Vergelijking: SNLLS versus Demidenko’s closed-form oplossing
Separable Nonlinear Least Squares (SNLLS) is een schattingsmethode voor modellen waarin sommige parameters lineair en andere niet-lineair voorkomen.
Voor bepaalde balanced mixed models (zoals growth curve modellen) met vaste designmatrix (\(\Lambda\)), homoscedastische fouten, en lineaire structuur kun je de closed-form oplossing van Demidenko gebruiken.

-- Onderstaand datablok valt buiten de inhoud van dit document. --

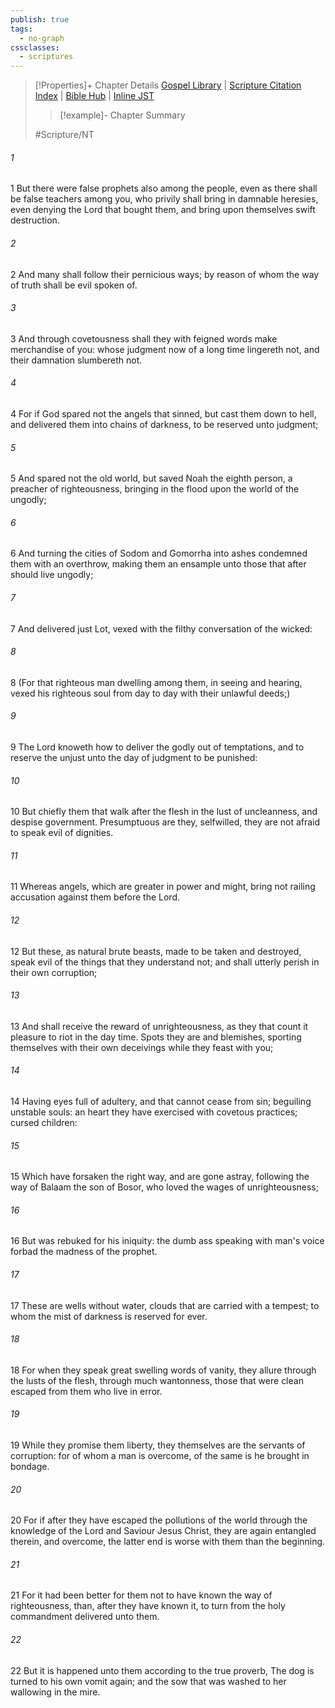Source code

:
 ```yaml
---
publish: true
tags:
  - no-graph
cssclasses:
  - scriptures
---
```

>[!Properties]+ Chapter Details
>[Gospel Library](https://churchofjesuschrist.org/study/scriptures/nt/2-pet/2?lang=eng)    |    [Scripture Citation Index](https://scriptures.byu.edu/#0a102::c0a102)    |    [Bible Hub](https://biblehub.com/2_peter/2.htm)    |    [Inline JST](https://scripturetoolbox.com/html/ic/2Peter/2.html)
>>[!example]- Chapter Summary
>> 
> 
>
>#Scripture/NT
###### 1
1 But there were false prophets also among the people, even as there shall be false teachers among you, who privily shall bring in damnable heresies, even denying the Lord that bought them, and bring upon themselves swift destruction.
###### 2
2 And many shall follow their pernicious ways; by reason of whom the way of truth shall be evil spoken of.
###### 3
3 And through covetousness shall they with feigned words make merchandise of you: whose judgment now of a long time lingereth not, and their damnation slumbereth not.
###### 4
4 For if God spared not the angels that sinned, but cast them down to hell, and delivered them into chains of darkness, to be reserved unto judgment;
###### 5
5 And spared not the old world, but saved Noah the eighth person, a preacher of righteousness, bringing in the flood upon the world of the ungodly;
###### 6
6 And turning the cities of Sodom and Gomorrha into ashes condemned them with an overthrow, making them an ensample unto those that after should live ungodly;
###### 7
7 And delivered just Lot, vexed with the filthy conversation of the wicked:
###### 8
8 (For that righteous man dwelling among them, in seeing and hearing, vexed his righteous soul from day to day with their unlawful deeds;)
###### 9
9 The Lord knoweth how to deliver the godly out of temptations, and to reserve the unjust unto the day of judgment to be punished:
###### 10
10 But chiefly them that walk after the flesh in the lust of uncleanness, and despise government. Presumptuous are they, selfwilled, they are not afraid to speak evil of dignities.
###### 11
11 Whereas angels, which are greater in power and might, bring not railing accusation against them before the Lord.
###### 12
12 But these, as natural brute beasts, made to be taken and destroyed, speak evil of the things that they understand not; and shall utterly perish in their own corruption;
###### 13
13 And shall receive the reward of unrighteousness, as they that count it pleasure to riot in the day time. Spots they are and blemishes, sporting themselves with their own deceivings while they feast with you;
###### 14
14 Having eyes full of adultery, and that cannot cease from sin; beguiling unstable souls: an heart they have exercised with covetous practices; cursed children:
###### 15
15 Which have forsaken the right way, and are gone astray, following the way of Balaam the son of Bosor, who loved the wages of unrighteousness;
###### 16
16 But was rebuked for his iniquity: the dumb ass speaking with man's voice forbad the madness of the prophet.
###### 17
17 These are wells without water, clouds that are carried with a tempest; to whom the mist of darkness is reserved for ever.
###### 18
18 For when they speak great swelling words of vanity, they allure through the lusts of the flesh, through much wantonness, those that were clean escaped from them who live in error.
###### 19
19 While they promise them liberty, they themselves are the servants of corruption: for of whom a man is overcome, of the same is he brought in bondage.
###### 20
20 For if after they have escaped the pollutions of the world through the knowledge of the Lord and Saviour Jesus Christ, they are again entangled therein, and overcome, the latter end is worse with them than the beginning.
###### 21
21 For it had been better for them not to have known the way of righteousness, than, after they have known it, to turn from the holy commandment delivered unto them.
###### 22
22 But it is happened unto them according to the true proverb, The dog is turned to his own vomit again; and the sow that was washed to her wallowing in the mire.
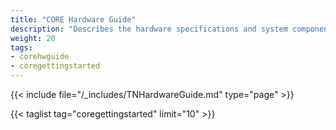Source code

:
 ```yaml
---
title: "CORE Hardware Guide"
description: "Describes the hardware specifications and system component recommendations for custom TrueNAS CORE deployment."
weight: 20
tags:
- corehwguide
- coregettingstarted
---
```


{{< include file="/_includes/TNHardwareGuide.md" type="page" >}}

{{< taglist tag="coregettingstarted" limit="10" >}}
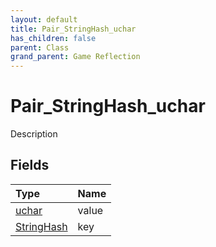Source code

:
 ```yaml
---
layout: default
title: Pair_StringHash_uchar
has_children: false
parent: Class
grand_parent: Game Reflection
---
```

# Pair_StringHash_uchar
Description 

## Fields
| Type | Name |
|:-------------|:--------------|
| [uchar](/game-reflection/enums/uchar.md) | value |
| [StringHash](/game-reflection/classes/string_hash.md) | key |

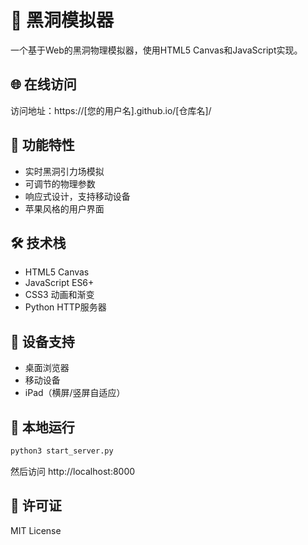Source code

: # 🌌 黑洞模拟器

一个基于Web的黑洞物理模拟器，使用HTML5 Canvas和JavaScript实现。

## 🌐 在线访问

访问地址：https://[您的用户名].github.io/[仓库名]/

## 🚀 功能特性

- 实时黑洞引力场模拟
- 可调节的物理参数
- 响应式设计，支持移动设备
- 苹果风格的用户界面

## 🛠️ 技术栈

- HTML5 Canvas
- JavaScript ES6+
- CSS3 动画和渐变
- Python HTTP服务器

## 📱 设备支持

- 桌面浏览器
- 移动设备
- iPad（横屏/竖屏自适应）

## 🔧 本地运行

```bash
python3 start_server.py
```

然后访问 http://localhost:8000

## 📄 许可证

MIT License
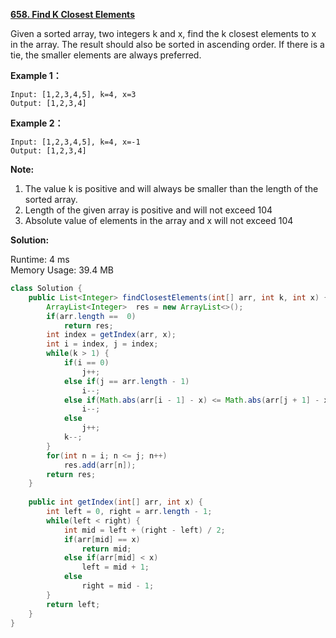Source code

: **[658. Find K Closest Elements](https://leetcode.com/problems/find-k-closest-elements/)**

Given a sorted array, two integers k and x, find the k closest elements to x in the array. The result should also be sorted in ascending order. If there is a tie, the smaller elements are always preferred.

**Example 1：**

```
Input: [1,2,3,4,5], k=4, x=3
Output: [1,2,3,4]

```

**Example 2：**

```
Input: [1,2,3,4,5], k=4, x=-1
Output: [1,2,3,4]

```

**Note:**

1. The value k is positive and will always be smaller than the length of the sorted array.
2. Length of the given array is positive and will not exceed 104
3. Absolute value of elements in the array and x will not exceed 104

**Solution:**

Runtime: 4 ms<br/>
Memory Usage: 39.4 MB

```java
class Solution {
    public List<Integer> findClosestElements(int[] arr, int k, int x) {
        ArrayList<Integer>  res = new ArrayList<>();
        if(arr.length ==  0)
            return res;
        int index = getIndex(arr, x);
        int i = index, j = index;
        while(k > 1) {
            if(i == 0)
                j++;
            else if(j == arr.length - 1)
                i--;
            else if(Math.abs(arr[i - 1] - x) <= Math.abs(arr[j + 1] - x))
                i--;
            else
                j++;
            k--;
        }
        for(int n = i; n <= j; n++)
            res.add(arr[n]);
        return res;
    }
    
    public int getIndex(int[] arr, int x) {
        int left = 0, right = arr.length - 1;
        while(left < right) {
            int mid = left + (right - left) / 2;
            if(arr[mid] == x)
                return mid;
            else if(arr[mid] < x)
                left = mid + 1;
            else
                right = mid - 1;
        }
        return left;
    }
}

```


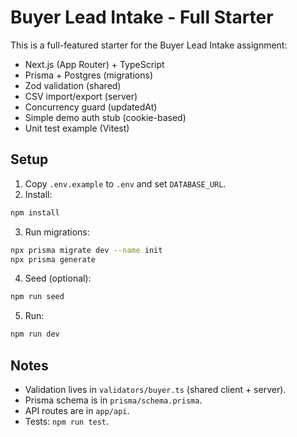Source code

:# Buyer Lead Intake - Full Starter

This is a full-featured starter for the Buyer Lead Intake assignment:
- Next.js (App Router) + TypeScript
- Prisma + Postgres (migrations)
- Zod validation (shared)
- CSV import/export (server)
- Concurrency guard (updatedAt)
- Simple demo auth stub (cookie-based)
- Unit test example (Vitest)

## Setup
1. Copy `.env.example` to `.env` and set `DATABASE_URL`.
2. Install:
```bash
npm install
```
3. Run migrations:
```bash
npx prisma migrate dev --name init
npx prisma generate
```
4. Seed (optional):
```bash
npm run seed
```
5. Run:
```bash
npm run dev
```

## Notes
- Validation lives in `validators/buyer.ts` (shared client + server).
- Prisma schema is in `prisma/schema.prisma`.
- API routes are in `app/api`.
- Tests: `npm run test`.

Beide methoden leveren exact dezelfde schattingen wanneer:
- het model een balanced random coefficient model is
- (\(\Lambda\)) is vast en lineair
- meetfouten zijn homoscedastisch
- geen constraints op (\(\Psi\)).
In dat geval kan SNLLS worden uitgevoerd zonder iteraties, en komt overeen met de closed-form ML-oplossing.
SNLLS icm een eenvoudig growth curve model (met fixed lambda’s)
library(lavaan)
library(data.table)
library(future.apply)
n_boot <- 1000
n_workers <- parallel::detectCores(logical = FALSE)
model_growth <- '
# intercept and slope with fixed coefficients
i =~ 1*t1 + 1*t2 + 1*t3 + 1*t4
s =~ 0*t1 + 1*t2 + 2*t3 + 3*t4
'
# create selection matrix (assuming a single group)

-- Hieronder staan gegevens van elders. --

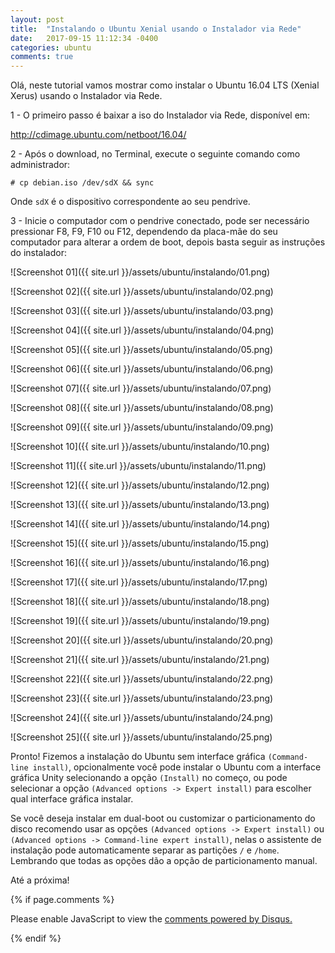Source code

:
 ```yaml
---
layout: post
title:  "Instalando o Ubuntu Xenial usando o Instalador via Rede"
date:   2017-09-15 11:12:34 -0400
categories: ubuntu
comments: true
---
```


Olá, neste tutorial vamos mostrar como instalar o Ubuntu 16.04 LTS (Xenial Xerus) usando o Instalador via Rede.

1 - O primeiro passo é baixar a iso do Instalador via Rede, disponível em:

http://cdimage.ubuntu.com/netboot/16.04/

2 - Após o download, no Terminal, execute o seguinte comando como administrador:

`# cp debian.iso /dev/sdX && sync`

Onde `sdX` é o dispositivo correspondente ao seu pendrive.

3 - Inicie o computador com o pendrive conectado, pode ser necessário pressionar F8, F9, F10 ou F12, dependendo da placa-mãe do seu computador para alterar a ordem de boot, depois basta seguir as instruções do instalador:

![Screenshot 01]({{ site.url }}/assets/ubuntu/instalando/01.png)

![Screenshot 02]({{ site.url }}/assets/ubuntu/instalando/02.png)

![Screenshot 03]({{ site.url }}/assets/ubuntu/instalando/03.png)

![Screenshot 04]({{ site.url }}/assets/ubuntu/instalando/04.png)

![Screenshot 05]({{ site.url }}/assets/ubuntu/instalando/05.png)

![Screenshot 06]({{ site.url }}/assets/ubuntu/instalando/06.png)

![Screenshot 07]({{ site.url }}/assets/ubuntu/instalando/07.png)

![Screenshot 08]({{ site.url }}/assets/ubuntu/instalando/08.png)

![Screenshot 09]({{ site.url }}/assets/ubuntu/instalando/09.png)

![Screenshot 10]({{ site.url }}/assets/ubuntu/instalando/10.png)

![Screenshot 11]({{ site.url }}/assets/ubuntu/instalando/11.png)

![Screenshot 12]({{ site.url }}/assets/ubuntu/instalando/12.png)

![Screenshot 13]({{ site.url }}/assets/ubuntu/instalando/13.png)

![Screenshot 14]({{ site.url }}/assets/ubuntu/instalando/14.png)

![Screenshot 15]({{ site.url }}/assets/ubuntu/instalando/15.png)

![Screenshot 16]({{ site.url }}/assets/ubuntu/instalando/16.png)

![Screenshot 17]({{ site.url }}/assets/ubuntu/instalando/17.png)

![Screenshot 18]({{ site.url }}/assets/ubuntu/instalando/18.png)

![Screenshot 19]({{ site.url }}/assets/ubuntu/instalando/19.png)

![Screenshot 20]({{ site.url }}/assets/ubuntu/instalando/20.png)

![Screenshot 21]({{ site.url }}/assets/ubuntu/instalando/21.png)

![Screenshot 22]({{ site.url }}/assets/ubuntu/instalando/22.png)

![Screenshot 23]({{ site.url }}/assets/ubuntu/instalando/23.png)

![Screenshot 24]({{ site.url }}/assets/ubuntu/instalando/24.png)

![Screenshot 25]({{ site.url }}/assets/ubuntu/instalando/25.png)

Pronto! Fizemos a instalação do Ubuntu sem interface gráfica `(Command-line install)`, opcionalmente você pode instalar o Ubuntu com a interface gráfica Unity selecionando a opção `(Install)` no começo, ou pode selecionar a opção `(Advanced options -> Expert install)` para escolher qual interface gráfica instalar.

Se você deseja instalar em dual-boot ou customizar o particionamento do disco recomendo usar as opções `(Advanced options -> Expert install)` ou `(Advanced options -> Command-line expert install)`, nelas o assistente de instalação pode automaticamente separar as partições `/` e `/home`. Lembrando que todas as opções dão a opção de particionamento manual.

Até a próxima!

{% if page.comments %}

  <div id="disqus_thread"></div>
  <script>

  var disqus_config = function () {
      this.page.identifier = MaM2trtu;
    };

  (function() {
  var d = document, s = d.createElement('script');
  s.src = 'https://rafaelsoaresbr-github-io.disqus.com/embed.js';
  s.setAttribute('data-timestamp', +new Date());
  (d.head || d.body).appendChild(s);
  })();
  </script>
  <noscript>Please enable JavaScript to view the <a href="https://disqus.com/?ref_noscript">comments powered by Disqus.</a></noscript>

  <script id="dsq-count-scr" src="//rafaelsoaresbr-github-io.disqus.com/count.js" async></script>

{% endif %}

xm2select <- function(fit, target = "theta") {
lavmodel <- fit@Model
target.idx <- which(names(lavmodel@GLIST) == target)[1] # first group only
# dimension
P <- nrow(lavmodel@GLIST[[target.idx]])
unique.idx <- unique(lavmodel@x.free.idx[[target.idx]])
row.idx <- match(lavmodel@x.free.idx[[target.idx]], unique.idx)

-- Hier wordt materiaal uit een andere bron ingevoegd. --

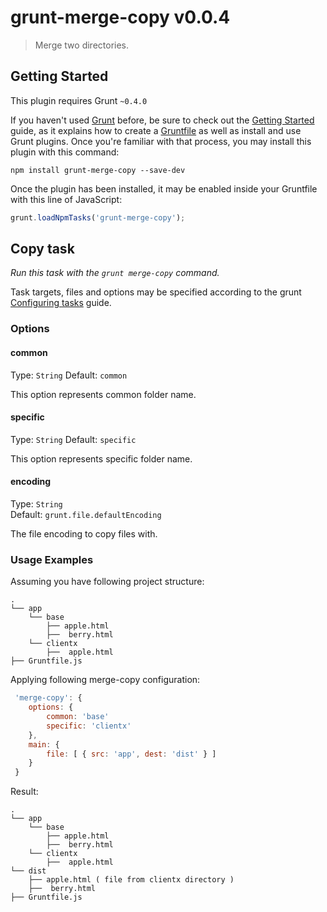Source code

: # grunt-merge-copy v0.0.4

> Merge two directories.



## Getting Started
This plugin requires Grunt `~0.4.0`

If you haven't used [Grunt](http://gruntjs.com/) before, be sure to check out the [Getting Started](http://gruntjs.com/getting-started) guide, as it explains how to create a [Gruntfile](http://gruntjs.com/sample-gruntfile) as well as install and use Grunt plugins. Once you're familiar with that process, you may install this plugin with this command:

```shell
npm install grunt-merge-copy --save-dev
```

Once the plugin has been installed, it may be enabled inside your Gruntfile with this line of JavaScript:

```js
grunt.loadNpmTasks('grunt-merge-copy');
```



## Copy task
_Run this task with the `grunt merge-copy` command._

Task targets, files and options may be specified according to the grunt [Configuring tasks](http://gruntjs.com/configuring-tasks) guide.
### Options

#### common
Type: `String`
Default: `common`

This option represents common folder name. 

#### specific
Type: `String`
Default: `specific`

This option represents specific folder name. 

#### encoding
Type: `String`  
Default: `grunt.file.defaultEncoding`

The file encoding to copy files with.

### Usage Examples

Assuming you have following project structure:


```shell
.
└── app
    └── base 
    	├── apple.html
    	├──  berry.html
    └── clientx
        ├──  apple.html
├── Gruntfile.js
```

Applying following merge-copy configuration:

```js
 'merge-copy': {
	options: {
		common: 'base'
		specific: 'clientx'
	},
	main: {
		file: [ { src: 'app', dest: 'dist' } ]
	}
 }
```

Result:

```shell
.
└── app
    └── base 
    	├── apple.html
    	├──  berry.html
    └── clientx
        ├──  apple.html
└── dist
    ├── apple.html ( file from clientx directory )
    ├──  berry.html	
├── Gruntfile.js
```

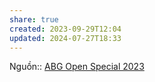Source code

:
 ```yaml
---
share: true
created: 2023-09-29T12:04
updated: 2024-07-27T18:33
---
```

Nguồn:: [ABG Open Special 2023](ABG%20Open%20Special%202023.md)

out <- matrix(0, nrow = P*P, ncol = length(unique.idx))
IDX <- cbind(fit@Model@m.free.idx[[target.idx]], row.idx)
out[IDX] <- 1
out
}
#fit <- growth(model_growth, data = Demo.growth)
#partable(fit)
# Set parallel optie
plan(multisession, workers = n_workers)
# Functie per bootstrap replicatie
run_bootstrap_iteration <- function(i) {
set.seed(42 + i)
boot_data <- Demo.growth[sample(nrow(Demo.growth), replace = TRUE), ]
res <- list()
# Default methode
fit.growth <- growth(model_growth, data = boot_data, estimator = "gls",
do.fit = TRUE, representation = "LISREL")
res[[1]] <- data.table(replicatie = i, method = "default",
iterations = fit.growth@optim$iterations)
#GLIST <- fit.growth@Model@GLIST
pt.org <- partable(fit.growth)
pt <- copy(pt.org)
pt$start <- NULL
pt$est <- NULL
pt$se <- NULL
## SNLLS startwaarden
fit.snlls <- growth(pt, data = boot_data, estimator = "gls", do.fit = FALSE,
representation = "RAM")
lavmodel <- fit.snlls@Model
S <- fit.snlls@SampleStats@cov[[1]]
S.inv <- fit.snlls@SampleStats@icov[[1]]
if (fit.snlls@Model@representation == "RAM") {
A <- lavmodel@GLIST$A
Fo <- diag(nrow(A))[lavmodel@GLIST$ov.idx, , drop = FALSE]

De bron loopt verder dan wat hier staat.